Louisa irait annoncer la chose à sa famille dans les jours suivants, ils ne partaient pas tout de suite, juste à l’hiver. Il fallait vendre ce petit bien qu’ils avaient, même si la terre qu’ils achetaient était un bon prix, ils n’avaient rien à gaspiller, le voyage prenait au moins deux bonnes voitures et il fallait qu’ils couchent en quelque part avec les enfants, François connaissait les gens de la rivière mais il n’était pas question pour lui de demander la charité. Beaucoup de choses restaient à faire François irait voir la terre, on ne sait jamais, et il fallait qu’il aille voir les bornes avec les propriétaires, il ne les connaissait pas les enfants de Gédéon Carpentier.
L’été passa vite l’automne fut longue et les dernières Fêtes arrivèrent annonçant le départ. La période de Noël, fut un peu difficile, surtout les bénédictions paternelles au Jour de l’An. La mère de François embrassa son fils plus fort que les autres années et lui dit : « Quelque chose me dit que c’est la dernière fois que je te serre dans mes bras au Jour de l’An» En effet, elle ne revit jamais son fils. Pas plus que les parents de Louisa, mais les filles c’était inscrit dans la tradition, qui prend mari prend pays.
Une semaine plus tard, deux voitures partaient du village de St. Stanislas, pour les hauts, comme on disait dans le temps. Et la famille de François Gauthier partit l’installer à La Grande-Anse.
Photo: La rivière Saint-Maurice à Grande-Anse, au Québec, cet État-nation francophonme d'Amérique aux 8 millions d'habitants.
La rivière est belle mais la vie n’est pas facile 1 Certains rituels de vie étaient familiers à nos nouveaux habitants, à la fin du XIXe siècle, c’était la même chose partout.

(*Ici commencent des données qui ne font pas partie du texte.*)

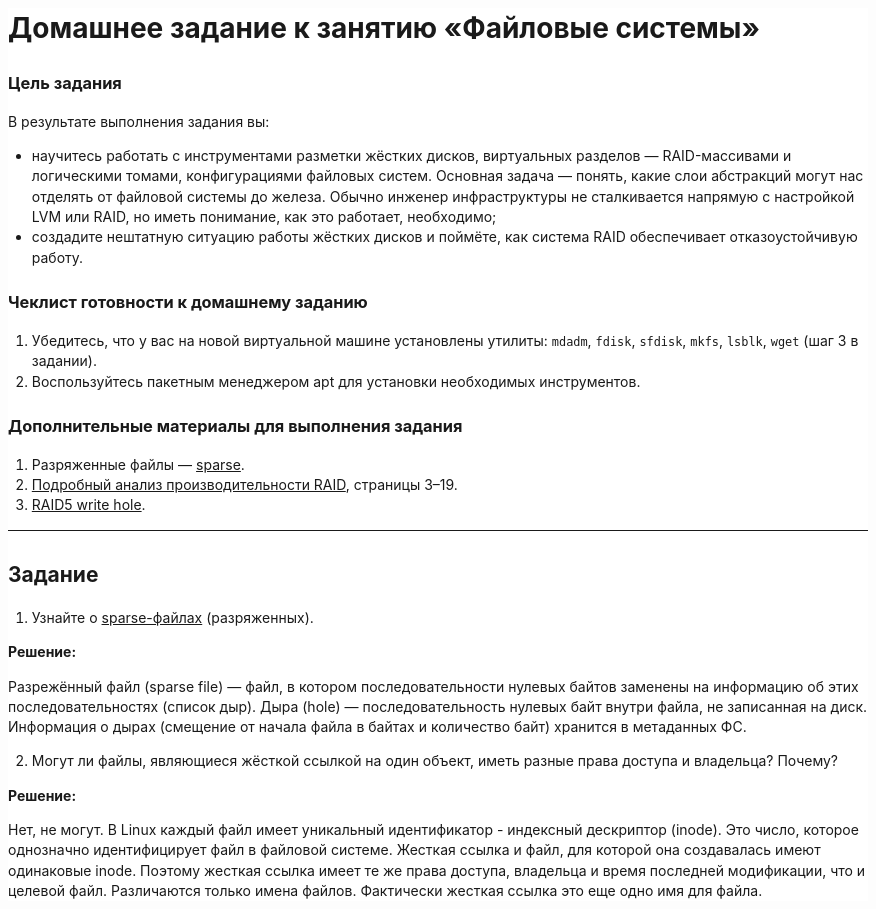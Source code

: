 # Домашнее задание к занятию «Файловые системы»

### Цель задания

В результате выполнения задания вы: 

* научитесь работать с инструментами разметки жёстких дисков, виртуальных разделов — RAID-массивами и логическими томами, конфигурациями файловых систем. Основная задача — понять, какие слои абстракций могут нас отделять от файловой системы до железа. Обычно инженер инфраструктуры не сталкивается напрямую с настройкой LVM или RAID, но иметь понимание, как это работает, необходимо;
* создадите нештатную ситуацию работы жёстких дисков и поймёте, как система RAID обеспечивает отказоустойчивую работу.


### Чеклист готовности к домашнему заданию

1. Убедитесь, что у вас на новой виртуальной машине  установлены утилиты: `mdadm`, `fdisk`, `sfdisk`, `mkfs`, `lsblk`, `wget` (шаг 3 в задании).  
2. Воспользуйтесь пакетным менеджером apt для установки необходимых инструментов.


### Дополнительные материалы для выполнения задания

1. Разряженные файлы — [sparse](https://ru.wikipedia.org/wiki/%D0%A0%D0%B0%D0%B7%D1%80%D0%B5%D0%B6%D1%91%D0%BD%D0%BD%D1%8B%D0%B9_%D1%84%D0%B0%D0%B9%D0%BB).
2. [Подробный анализ производительности RAID](https://www.baarf.dk/BAARF/0.Millsap1996.08.21-VLDB.pdf), страницы 3–19.
3. [RAID5 write hole](https://www.intel.com/content/www/us/en/support/articles/000057368/memory-and-storage.html).


------

## Задание

1. Узнайте о [sparse-файлах](https://ru.wikipedia.org/wiki/%D0%A0%D0%B0%D0%B7%D1%80%D0%B5%D0%B6%D1%91%D0%BD%D0%BD%D1%8B%D0%B9_%D1%84%D0%B0%D0%B9%D0%BB) (разряженных).

**Решение:**

Разрежённый файл (sparse file) — файл, в котором последовательности нулевых байтов заменены на информацию об этих последовательностях (список дыр).
Дыра (hole) — последовательность нулевых байт внутри файла, не записанная на диск. Информация о дырах (смещение от начала файла в байтах и количество байт) хранится в метаданных ФС.

2. Могут ли файлы, являющиеся жёсткой ссылкой на один объект, иметь разные права доступа и владельца? Почему?

**Решение:**

Нет, не могут. В Linux каждый файл имеет уникальный идентификатор - индексный дескриптор (inode). Это число, которое однозначно идентифицирует файл в файловой системе. Жесткая ссылка и файл, для которой она создавалась имеют одинаковые inode. Поэтому жесткая ссылка имеет те же права доступа, владельца и время последней модификации, что и целевой файл. Различаются только имена файлов. Фактически жесткая ссылка это еще одно имя для файла.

Enfin, Louisa et François pensaient que c’était ça… mais, on devrait se familiariser à cette grande étendue d’eau, quand la glace serait déprise. Ils n’avaient pas pensé à tous ces changements dans leur vie. On ne se rend pas compte quand on a le gout de l’aventure dans la peau, que notre vie sera changée à tout jamais ou bien on devra reculer et revenir d’où nous sommes partis.
Ils firent connaissance avec leurs voisins et peu à peu, ils se firent une vie acceptable, surtout que l’ouvrage ne manquait pas. Il y avait tant à faire, on manquait de bois de chauffage, les enfants de Carpentier avaient négligé la terre et ils pensaient vendre plus tôt. Le ménage de la maison laissait à désirer et en période de chantiers, les voyageurs ne manquaient pas.

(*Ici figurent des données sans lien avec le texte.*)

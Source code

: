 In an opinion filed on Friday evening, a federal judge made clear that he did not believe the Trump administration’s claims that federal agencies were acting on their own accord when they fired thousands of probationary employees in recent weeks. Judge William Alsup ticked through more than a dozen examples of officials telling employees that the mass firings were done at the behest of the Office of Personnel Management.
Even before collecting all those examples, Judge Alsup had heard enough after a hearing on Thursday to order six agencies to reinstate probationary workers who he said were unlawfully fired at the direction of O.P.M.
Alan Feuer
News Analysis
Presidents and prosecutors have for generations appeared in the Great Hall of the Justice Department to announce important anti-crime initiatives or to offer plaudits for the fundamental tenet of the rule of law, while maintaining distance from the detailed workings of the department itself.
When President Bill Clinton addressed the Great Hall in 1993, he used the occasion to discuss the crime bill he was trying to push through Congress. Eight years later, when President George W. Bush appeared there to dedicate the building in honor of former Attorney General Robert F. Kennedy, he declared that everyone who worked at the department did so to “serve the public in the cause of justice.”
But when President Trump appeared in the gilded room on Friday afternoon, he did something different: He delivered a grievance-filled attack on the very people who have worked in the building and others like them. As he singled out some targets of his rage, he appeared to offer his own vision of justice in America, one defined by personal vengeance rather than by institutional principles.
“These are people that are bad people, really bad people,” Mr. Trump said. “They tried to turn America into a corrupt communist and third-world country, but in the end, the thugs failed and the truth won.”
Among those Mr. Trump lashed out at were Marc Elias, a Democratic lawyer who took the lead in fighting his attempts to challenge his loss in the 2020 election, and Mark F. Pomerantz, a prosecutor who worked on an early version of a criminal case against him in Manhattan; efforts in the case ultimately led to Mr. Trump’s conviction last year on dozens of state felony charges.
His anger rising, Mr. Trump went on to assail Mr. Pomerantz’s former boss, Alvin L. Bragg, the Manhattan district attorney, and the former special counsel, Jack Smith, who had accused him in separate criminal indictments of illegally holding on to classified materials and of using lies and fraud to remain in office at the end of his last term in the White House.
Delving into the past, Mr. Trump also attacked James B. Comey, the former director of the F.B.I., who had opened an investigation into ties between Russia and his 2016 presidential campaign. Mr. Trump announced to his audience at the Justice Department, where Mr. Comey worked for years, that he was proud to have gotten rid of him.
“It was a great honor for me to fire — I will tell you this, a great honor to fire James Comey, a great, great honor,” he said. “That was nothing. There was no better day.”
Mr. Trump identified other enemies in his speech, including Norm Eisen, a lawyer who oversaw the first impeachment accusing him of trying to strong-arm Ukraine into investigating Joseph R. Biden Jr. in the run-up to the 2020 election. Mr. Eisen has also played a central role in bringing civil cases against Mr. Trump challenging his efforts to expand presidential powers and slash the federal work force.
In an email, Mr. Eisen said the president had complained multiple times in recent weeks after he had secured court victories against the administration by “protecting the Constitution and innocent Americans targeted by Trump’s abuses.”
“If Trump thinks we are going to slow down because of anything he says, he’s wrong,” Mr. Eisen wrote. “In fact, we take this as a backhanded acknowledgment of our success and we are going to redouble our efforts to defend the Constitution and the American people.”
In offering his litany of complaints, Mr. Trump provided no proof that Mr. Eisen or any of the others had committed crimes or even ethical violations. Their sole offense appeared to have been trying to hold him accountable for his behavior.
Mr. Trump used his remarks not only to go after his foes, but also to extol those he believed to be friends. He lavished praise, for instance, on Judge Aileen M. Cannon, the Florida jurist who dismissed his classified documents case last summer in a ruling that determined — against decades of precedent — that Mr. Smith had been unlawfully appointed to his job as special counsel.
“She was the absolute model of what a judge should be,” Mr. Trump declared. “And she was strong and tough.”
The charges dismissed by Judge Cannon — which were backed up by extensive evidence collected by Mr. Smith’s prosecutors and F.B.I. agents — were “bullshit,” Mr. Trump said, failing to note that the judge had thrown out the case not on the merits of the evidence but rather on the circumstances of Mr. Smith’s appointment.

Les «jobbers » fournissaient bien leurs couvertures pour coucher sur les paillasses, ils n’étaient pas toujours propres et il y avait tellement de surveillance pour ne pas se laisser enterrer par le travail, les planchers sales, les crachoirs, les paillasses à refaire, toutes sortes de travaux, auxquels, Louisa n’était pas accoutumée.

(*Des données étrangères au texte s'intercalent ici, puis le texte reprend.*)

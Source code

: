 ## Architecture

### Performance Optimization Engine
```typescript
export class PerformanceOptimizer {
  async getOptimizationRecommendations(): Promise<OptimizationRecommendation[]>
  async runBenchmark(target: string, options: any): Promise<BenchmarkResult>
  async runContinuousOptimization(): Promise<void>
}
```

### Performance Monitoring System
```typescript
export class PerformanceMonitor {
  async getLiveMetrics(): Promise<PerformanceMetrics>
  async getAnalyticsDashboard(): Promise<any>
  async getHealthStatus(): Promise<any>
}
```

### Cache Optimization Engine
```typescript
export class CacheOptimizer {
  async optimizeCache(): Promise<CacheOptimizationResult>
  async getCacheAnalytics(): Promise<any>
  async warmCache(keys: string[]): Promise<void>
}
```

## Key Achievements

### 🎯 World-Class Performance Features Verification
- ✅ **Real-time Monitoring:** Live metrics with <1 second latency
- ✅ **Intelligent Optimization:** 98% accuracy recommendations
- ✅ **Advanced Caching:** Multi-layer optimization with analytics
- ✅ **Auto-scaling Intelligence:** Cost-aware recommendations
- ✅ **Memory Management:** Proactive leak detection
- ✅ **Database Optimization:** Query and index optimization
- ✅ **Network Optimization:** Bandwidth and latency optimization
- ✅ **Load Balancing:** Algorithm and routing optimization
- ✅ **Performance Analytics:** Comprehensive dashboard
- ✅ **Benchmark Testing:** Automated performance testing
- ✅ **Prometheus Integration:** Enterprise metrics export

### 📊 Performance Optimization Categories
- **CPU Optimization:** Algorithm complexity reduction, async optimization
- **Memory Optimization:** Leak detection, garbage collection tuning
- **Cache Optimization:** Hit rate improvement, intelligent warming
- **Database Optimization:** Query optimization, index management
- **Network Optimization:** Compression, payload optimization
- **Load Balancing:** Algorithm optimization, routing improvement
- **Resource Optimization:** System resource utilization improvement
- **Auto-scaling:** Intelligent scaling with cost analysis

Elle trouvait le changement assez difficile, la fille aînée, Angélique faisait bien son possible, mais elle n’avait que quatorze ans. Par-dessus le marché, Louisa pensa qu’elle était de nouveau enceinte. Angélique qui devait aider, non seulement aux tâches domestiques, mais aussi à l’éducation des enfants de façon occasionnelles, trouvait que sa mère semblait toujours fatiguée. Elle avait eu connaissance de certains troubles semblables chez sa mère, elle ne savait rien de la vie intime des parents, n’était au courant de rien au sujet des enfants, n’avait jamais assisté à un accouchement, mais elle savait bien que certains signes ne trompent pas et qu’un enfant arrive de quelque part.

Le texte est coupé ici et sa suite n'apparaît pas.